# Is this the kind of course i need to do....



## srhdufe (Feb 11, 2009)

As some of you know, i want to start up a small rescue..

Do you think this course is a good place to start??

Animal Management | Leeds City College Courses

I'm not sure as yet what quailifcations i would need to be able to start the rescue.. If anyone knows and can tell me, then that'd be great...


----------



## ....zoe.... (Jul 8, 2009)

thats the next xourse iam going on to in september (hopefully) 

it is the level 3 course so you may want/need to do level 1 and 2 to begin with. 

it would be good for you to find out what type of animals they have in the college as it would be best if they had the animals you specifically want to rescue 

i still think you should come to mine lol 

would be great


----------



## srhdufe (Feb 11, 2009)

lol... i can imagine spending all day travelling


----------



## ....zoe.... (Jul 8, 2009)

haha i do, 2 hours every morning to coll and then 2 hours to get home. 

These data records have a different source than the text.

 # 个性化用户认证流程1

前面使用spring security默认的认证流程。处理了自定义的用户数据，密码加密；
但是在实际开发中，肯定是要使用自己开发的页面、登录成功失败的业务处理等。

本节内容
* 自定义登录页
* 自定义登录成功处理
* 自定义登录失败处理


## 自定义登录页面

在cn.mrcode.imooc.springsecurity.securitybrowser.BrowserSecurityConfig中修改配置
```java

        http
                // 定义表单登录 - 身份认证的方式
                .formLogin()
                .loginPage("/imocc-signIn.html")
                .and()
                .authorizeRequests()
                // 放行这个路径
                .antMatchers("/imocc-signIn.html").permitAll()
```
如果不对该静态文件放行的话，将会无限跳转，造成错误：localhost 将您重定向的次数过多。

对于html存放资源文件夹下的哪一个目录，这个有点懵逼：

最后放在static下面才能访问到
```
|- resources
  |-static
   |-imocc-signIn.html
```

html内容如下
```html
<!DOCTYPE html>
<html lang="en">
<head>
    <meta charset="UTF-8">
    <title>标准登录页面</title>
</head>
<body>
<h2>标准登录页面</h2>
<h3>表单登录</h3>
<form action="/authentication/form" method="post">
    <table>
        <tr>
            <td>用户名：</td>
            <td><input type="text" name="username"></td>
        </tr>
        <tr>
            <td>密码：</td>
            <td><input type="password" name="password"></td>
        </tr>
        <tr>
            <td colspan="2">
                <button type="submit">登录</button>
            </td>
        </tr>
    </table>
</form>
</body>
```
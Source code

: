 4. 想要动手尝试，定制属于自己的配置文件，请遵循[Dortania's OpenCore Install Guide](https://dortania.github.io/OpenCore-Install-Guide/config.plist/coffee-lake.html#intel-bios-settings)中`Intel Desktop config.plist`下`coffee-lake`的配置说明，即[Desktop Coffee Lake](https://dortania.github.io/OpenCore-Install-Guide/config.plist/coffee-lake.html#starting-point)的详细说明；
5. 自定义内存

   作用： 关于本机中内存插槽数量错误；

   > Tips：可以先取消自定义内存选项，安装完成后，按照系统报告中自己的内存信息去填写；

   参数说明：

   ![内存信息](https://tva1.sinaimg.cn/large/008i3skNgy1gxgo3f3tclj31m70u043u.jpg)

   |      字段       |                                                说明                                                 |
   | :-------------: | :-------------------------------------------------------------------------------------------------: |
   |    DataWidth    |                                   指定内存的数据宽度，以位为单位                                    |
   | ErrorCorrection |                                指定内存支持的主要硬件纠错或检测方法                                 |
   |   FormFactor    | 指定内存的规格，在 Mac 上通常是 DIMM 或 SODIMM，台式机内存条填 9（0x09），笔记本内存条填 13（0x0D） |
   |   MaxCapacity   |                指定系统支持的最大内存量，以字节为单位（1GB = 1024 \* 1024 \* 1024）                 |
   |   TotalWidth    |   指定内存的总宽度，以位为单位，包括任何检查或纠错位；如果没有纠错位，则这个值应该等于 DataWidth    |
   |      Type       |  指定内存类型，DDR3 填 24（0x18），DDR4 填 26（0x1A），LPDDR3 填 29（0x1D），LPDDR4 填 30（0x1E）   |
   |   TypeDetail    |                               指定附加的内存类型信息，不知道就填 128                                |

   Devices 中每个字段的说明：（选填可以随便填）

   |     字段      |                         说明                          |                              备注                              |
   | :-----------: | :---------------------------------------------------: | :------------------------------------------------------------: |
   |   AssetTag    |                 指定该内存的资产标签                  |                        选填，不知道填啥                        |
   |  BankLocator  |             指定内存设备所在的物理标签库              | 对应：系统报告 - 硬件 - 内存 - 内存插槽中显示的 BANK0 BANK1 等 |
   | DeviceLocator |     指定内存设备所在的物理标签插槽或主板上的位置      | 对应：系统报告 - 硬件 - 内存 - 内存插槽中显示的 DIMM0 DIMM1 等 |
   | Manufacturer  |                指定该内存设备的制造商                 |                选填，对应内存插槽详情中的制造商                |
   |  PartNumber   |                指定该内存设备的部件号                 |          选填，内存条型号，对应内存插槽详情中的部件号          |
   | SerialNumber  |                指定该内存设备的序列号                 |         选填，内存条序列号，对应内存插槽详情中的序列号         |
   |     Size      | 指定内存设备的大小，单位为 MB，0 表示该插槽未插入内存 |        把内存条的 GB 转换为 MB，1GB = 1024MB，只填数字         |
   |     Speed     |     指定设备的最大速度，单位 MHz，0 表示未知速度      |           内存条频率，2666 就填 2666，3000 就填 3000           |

its lots of fun spending half my life on buses NOT 
i actually worked out that i spend one whole day a week just on buses 
can you tell that i have a lot of time on my hands


----------



## srhdufe (Feb 11, 2009)

lol
Imagine how long it'd take me to drive there from Leeds hmy:


----------



## ....zoe.... (Jul 8, 2009)

lol yeh thats true :idea:

ummmmmmmm......... train !!!!! haha


----------



## Akai-Chan (Feb 21, 2009)

Why don't you get in contact with local rescue centres and see how they started? If you become a registered charity you recieve a little government funding and can legally accept donation.

Also ask ULLAH. She has a hamster rescue but I don't know if it;s a recognised one.

I recused rats but that wasn't a large scale thing, it was a basic rehab and rehome service for unwanted rats and I have no animal related qualifications 

Peace
Akai-Chan


----------



## srhdufe (Feb 11, 2009)

Akai-Chan said:


> Why don't you get in contact with local rescue centres and see how they started? If you become a registered charity you recieve a little government funding and can legally accept donation.
> 
> Also ask ULLAH. She has a hamster rescue but I don't know if it;s a recognised one.
> 
> ...


Great idea, thanks..
I didnt know about the funding


----------



## Marcia (Mar 10, 2009)

Good luck if you do decide to open a rescue 

Just make sure you have public liability insurance. You could get into a lot of trouble without it.


----------



## owieprone (Nov 6, 2008)

Wouldn't the animal care course be better, it's only 1 year for a start. The one you're looking at does 6 out of 12 modules that will be of little use to you, biochem and microbio for example.. comletely useless for a rescue centre.

You could ask to be put into classes of the modules you want to do from the other course if possible, i've done that a few times at college when other courses have offered modules i want.

You could also speak to the advisors of the college and see if they can work a time table around the two courses.. as you don't want a particular qualification for works sake you could do an individually selected module course rather than a full course? Not all colleges allow this but it's worth asking.


----------



## cupcake (Feb 19, 2008)

Most animal management courses offer most aspects of animal care from harvest mice to large dogs and farm animals. Well thats what they are like at my closest agricultural college. I'm doing the national diploma in animal management at Plumpton in 2010.


----------



## bunnyboo34 (Aug 13, 2009)

yes it sounds like it and it might give you extra lessons


----------